Weekly Yoga and a Juice Cleanse

Such ‘progress’ has been closely accompanied by record-breaking antidepressant consumption. Men and women jump from fad to fad, giving themselves whiplash and bringing their hapless children along for the unsettling ride.

I went to university with these children, the inheritors of a world which has tried to do away with any notion of Truth. They have been raised to believe that they, on their own, and perhaps with a weekly yoga session and a juice cleanse, can find all the answers and achieve inner peace. So they roll into college, with puffed chests and lost eyes, looking about them and frantically latching onto anything that may give them any sense of solid footing.

Some do “figure it out” or at least enough to attain a surface level of happiness. But far too many, in their desperate attempts to avoid anything reeking of the surrender of religion, look for answers in kegs, or by having sex with strangers, or diving into toxic relationships — anything to feel less alone.

Is it any wonder then that my friends in that apartment living room sank further into a maelstrom of alcohol and depression, even as they congratulated themselves on their intelligence and independence?

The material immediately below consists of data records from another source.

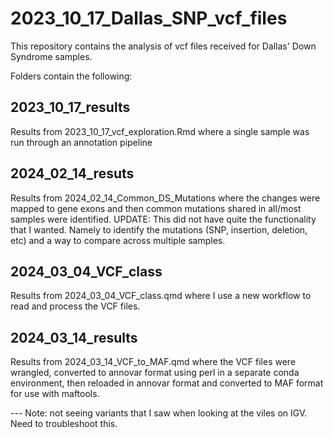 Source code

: # 2023_10_17_Dallas_SNP_vcf_files

This repository contains the analysis of vcf files received for Dallas' Down Syndrome samples.

Folders contain the following:

## 2023_10_17_results
Results from 2023_10_17_vcf_exploration.Rmd where a single sample was run through an annotation pipeline

## 2024_02_14_resuts
Results from 2024_02_14_Common_DS_Mutations where the changes were mapped to gene exons and then common mutations shared in all/most samples were identified.
UPDATE: This did not have quite the functionality that I wanted. Namely to identify the mutations (SNP, insertion, deletion, etc) and a way to compare across multiple samples.

## 2024_03_04_VCF_class
Results from 2024_03_04_VCF_class.qmd where I use a new workflow to read and process the VCF files.

## 2024_03_14_results
Results from 2024_03_14_VCF_to_MAF.qmd where the VCF files were wrangled, converted to annovar format using perl in a separate conda environment, then reloaded in annovar format and converted to MAF format for use with maftools.

--- Note: not seeing variants that I saw when looking at the viles on IGV. Need to troubleshoot this.
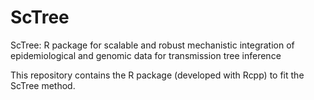 # ScTree
ScTree: R package for scalable and robust mechanistic integration of epidemiological and genomic data for transmission tree inference 
  
This repository contains the R package (developed with Rcpp) to fit the ScTree method.
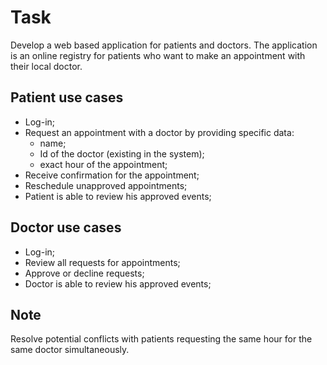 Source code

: # Task

Develop a web based application for patients and doctors. The application is an online registry for patients who want to make an appointment with their local doctor.

## Patient use cases

- Log-in;
- Request an appointment with a doctor by providing specific data:
  - name;
  - Id of the doctor (existing in the system);
  - exact hour of the appointment;
- Receive confirmation for the appointment;
- Reschedule unapproved appointments;
- Patient is able to review his approved events;

## Doctor use cases

- Log-in;
- Review all requests for appointments;
- Approve or decline requests;
- Doctor is able to review his approved events;

## Note

Resolve potential conflicts with patients requesting the same hour for the same doctor simultaneously. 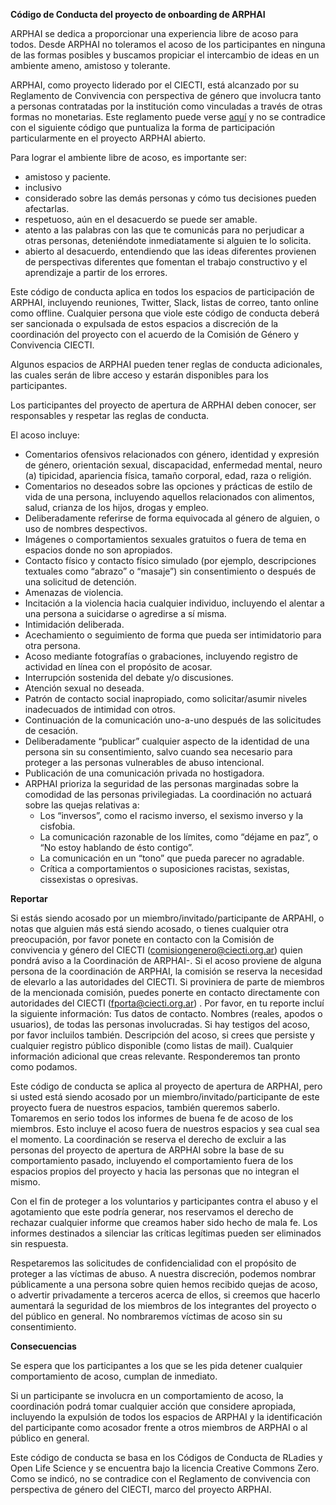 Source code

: **Código de Conducta del proyecto de onboarding de ARPHAI**

ARPHAI se dedica a proporcionar una experiencia libre de acoso para todos. Desde ARPHAI no toleramos el acoso de los participantes en ninguna de las formas posibles y buscamos propiciar el intercambio de ideas en un ambiente ameno, amistoso y tolerante.

ARPHAI, como proyecto liderado por el CIECTI, está alcanzado por su Reglamento de Convivencia con perspectiva de género que involucra tanto a personas contratadas por la institución como vinculadas a través de otras formas no monetarias. Este reglamento puede verse [aquí](http://www.ciecti.org.ar/wp-content/uploads/2019/09/Reglamento_Definitivo-26-09-19.pdf) y no se contradice con el siguiente código que puntualiza la forma de participación particularmente en el proyecto ARPHAI abierto.

Para lograr el ambiente libre de acoso, es importante ser:

- amistoso y paciente.
- inclusivo 
- considerado sobre las demás personas y cómo tus decisiones pueden afectarlas.
- respetuoso, aún en el desacuerdo se puede ser amable.
- atento a las palabras con las que te comunicás para no perjudicar a otras personas, deteniéndote inmediatamente si alguien te lo solicita.
- abierto al desacuerdo, entendiendo que las ideas diferentes provienen de perspectivas diferentes que fomentan el trabajo constructivo y el aprendizaje a partir de los errores.

Este código de conducta aplica en todos los espacios de participación de ARPHAI, incluyendo reuniones, Twitter, Slack, listas de correo, tanto online como offline. Cualquier persona que viole este código de conducta deberá ser sancionada o expulsada de estos espacios a discreción de la coordinación del proyecto con el acuerdo de la Comisión de Género y Convivencia CIECTI.

Algunos espacios de ARPHAI pueden tener reglas de conducta adicionales, las cuales serán de libre acceso y estarán disponibles para los participantes.

Los participantes del proyecto de apertura de ARPHAI deben conocer, ser responsables y respetar las reglas de conducta.

El acoso incluye:

- Comentarios ofensivos relacionados con género, identidad y expresión de género, orientación sexual, discapacidad, enfermedad mental, neuro (a) tipicidad, apariencia física, tamaño corporal, edad, raza o religión.
- Comentarios no deseados sobre las opciones y prácticas de estilo de vida de una persona, incluyendo aquellos relacionados con alimentos, salud, crianza de los hijos, drogas y empleo.
- Deliberadamente referirse de forma equivocada al género de alguien, o uso de nombres despectivos.
- Imágenes o comportamientos sexuales gratuitos o fuera de tema en espacios donde no son apropiados.
- Contacto físico y contacto físico simulado (por ejemplo, descripciones textuales como “abrazo” o “masaje”) sin consentimiento o después de una solicitud de detención.
- Amenazas de violencia.
- Incitación a la violencia hacia cualquier individuo, incluyendo el alentar a una persona a suicidarse o agredirse a sí misma.
- Intimidación deliberada.
- Acechamiento o seguimiento de forma que pueda ser intimidatorio para otra persona.
- Acoso mediante fotografías o grabaciones, incluyendo registro de actividad en línea con el propósito de acosar.
- Interrupción sostenida del debate y/o discusiones.
- Atención sexual no deseada.
- Patrón de contacto social inapropiado, como solicitar/asumir niveles inadecuados de intimidad con otros.
- Continuación de la comunicación uno-a-uno después de las solicitudes de cesación.
- Deliberadamente “publicar” cualquier aspecto de la identidad de una persona sin su consentimiento, salvo cuando sea necesario para proteger a las personas vulnerables de abuso intencional.
- Publicación de una comunicación privada no hostigadora.
- ARPHAI prioriza la seguridad de las personas marginadas sobre la comodidad de las personas privilegiadas. La coordinación no actuará sobre las quejas relativas a:
    - Los “inversos”, como el racismo inverso, el sexismo inverso y la cisfobia.
    - La comunicación razonable de los límites, como “déjame en paz”, o “No estoy hablando de ésto contigo”.
    - La comunicación en un “tono” que pueda parecer no agradable.
    - Crítica a comportamientos o suposiciones racistas, sexistas, cissexistas o opresivas.

**Reportar**

Si estás siendo acosado por un miembro/invitado/participante de ARPAHI, o notas que alguien más está siendo acosado, o tienes cualquier otra preocupación, por favor ponete  en contacto con la Comisión de convivencia y género del CIECTI (comisiongenero@ciecti.org.ar) quien pondrá aviso a la Coordinación de ARPHAI-. Si el acoso proviene de alguna persona de la coordinación de ARPHAI, la comisión se reserva la necesidad de elevarlo a las autoridades del CIECTI. Si proviniera de parte de miembros de la mencionada comisión, puedes ponerte en contacto directamente con autoridades del CIECTI (fporta@ciecti.org.ar) . Por favor, en tu reporte incluí la siguiente información:
Tus datos de contacto.
Nombres (reales, apodos o usuarios), de todas las personas involucradas. Si hay testigos del acoso, por favor incluilos también.
Descripción del acoso, si crees que persiste y cualquier registro público disponible (como listas de mail).
Cualquier información adicional que creas relevante.
Responderemos tan pronto como podamos.

Este código de conducta se aplica al proyecto de apertura de ARPHAI, pero si usted está siendo acosado por un miembro/invitado/participante de este proyecto fuera de nuestros espacios, también queremos saberlo. Tomaremos en serio todos los informes de buena fe de acoso de los miembros. Esto incluye el acoso fuera de nuestros espacios y sea cual sea el momento. La coordinación se reserva el derecho de excluir a las personas del proyecto de apertura de ARPHAI sobre la base de su comportamiento pasado, incluyendo el comportamiento fuera de los espacios propios del proyecto y hacia las personas que no integran el mismo.

Con el fin de proteger a los voluntarios y participantes contra el abuso y el agotamiento que este podría generar, nos reservamos el derecho de rechazar cualquier informe que creamos haber sido hecho de mala fe. Los informes destinados a silenciar las críticas legítimas pueden ser eliminados sin respuesta.

Respetaremos las solicitudes de confidencialidad con el propósito de proteger a las víctimas de abuso. A nuestra discreción, podemos nombrar públicamente a una persona sobre quien hemos recibido quejas de acoso, o advertir privadamente a terceros acerca de ellos, si creemos que hacerlo aumentará la seguridad de los miembros de los integrantes del proyecto o del público en general. No nombraremos víctimas de acoso sin su consentimiento.

**Consecuencias**

Se espera que los participantes a los que se les pida detener cualquier comportamiento de acoso, cumplan de inmediato.

Si un participante se involucra en un comportamiento de acoso, la coordinación podrá tomar cualquier acción que considere apropiada, incluyendo la expulsión de todos los espacios de ARPHAI y la identificación del participante como acosador frente a otros miembros de ARPHAI o al público en general.

Este código de conducta se basa en los Códigos de Conducta de RLadies y Open Life Science y se encuentra bajo la licencia Creative Commons Zero. Como se indicó, no se contradice con el Reglamento de convivencia con perspectiva de género del CIECTI, marco del proyecto ARPHAI. 
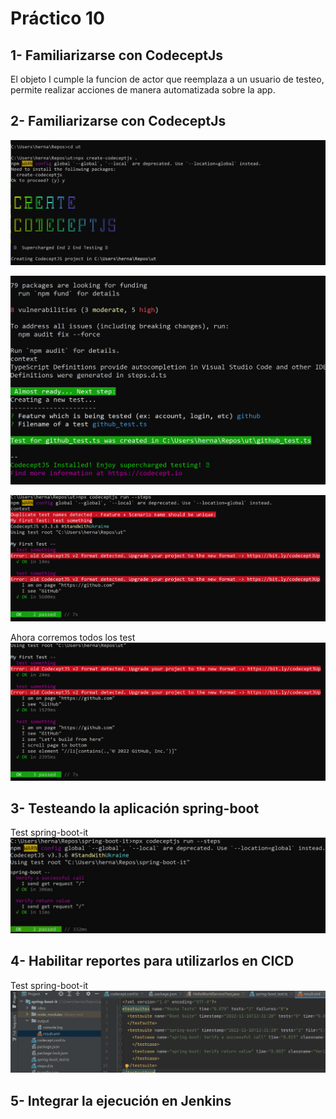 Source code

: # Práctico 10

## 1- Familiarizarse con CodeceptJs
El objeto I cumple la funcion de actor que reemplaza a un usuario de testeo, permite realizar acciones de manera automatizada sobre la app.

## 2- Familiarizarse con CodeceptJs

![image](./Imagenes/UtProyect.png)

![image](./Imagenes/Init.png)

![image](./Imagenes/TestPass.png)

Ahora corremos todos los test
![image](./Imagenes/TestPass3.png)

## 3- Testeando la aplicación spring-boot

Test spring-boot-it
![image](./Imagenes/TestRealizados.png)

## 4- Habilitar reportes para utilizarlos en CICD

Test spring-boot-it
![image](./Imagenes/TestResultDoc.png)

## 5- Integrar la ejecución en Jenkins
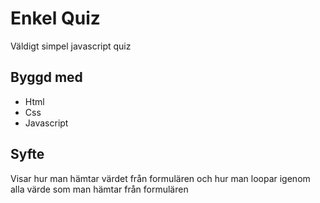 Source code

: # Enkel Quiz

Väldigt simpel javascript quiz 


## Byggd med

* Html
* Css
* Javascript

## Syfte 

Visar hur man hämtar värdet från formulären och hur man loopar igenom alla värde som man hämtar från formulären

They were doing precisely what they’d been told to do, which was to trust their own flawed selves to discover what would make them truly happy. The heart-wrenching results were no better than could be expected.

Millennials and the Nameless Enemy

The fact is, that all the old evils in the world have remained, but we have steadily and systematically been pushing away our knowledge of the Good — because we cannot see it, so therefore we cannot trust it.

As Chesterton phrased it: “[we] fell once, and in falling gained knowledge of good and of evil. Now we have fallen a second time, and only the knowledge of evil remains to us.”

Today, evil goes un-feared. We can feel its encroaching darkness, but for so many of my peers, there is no knowledge of the light to fend off the nameless enemy.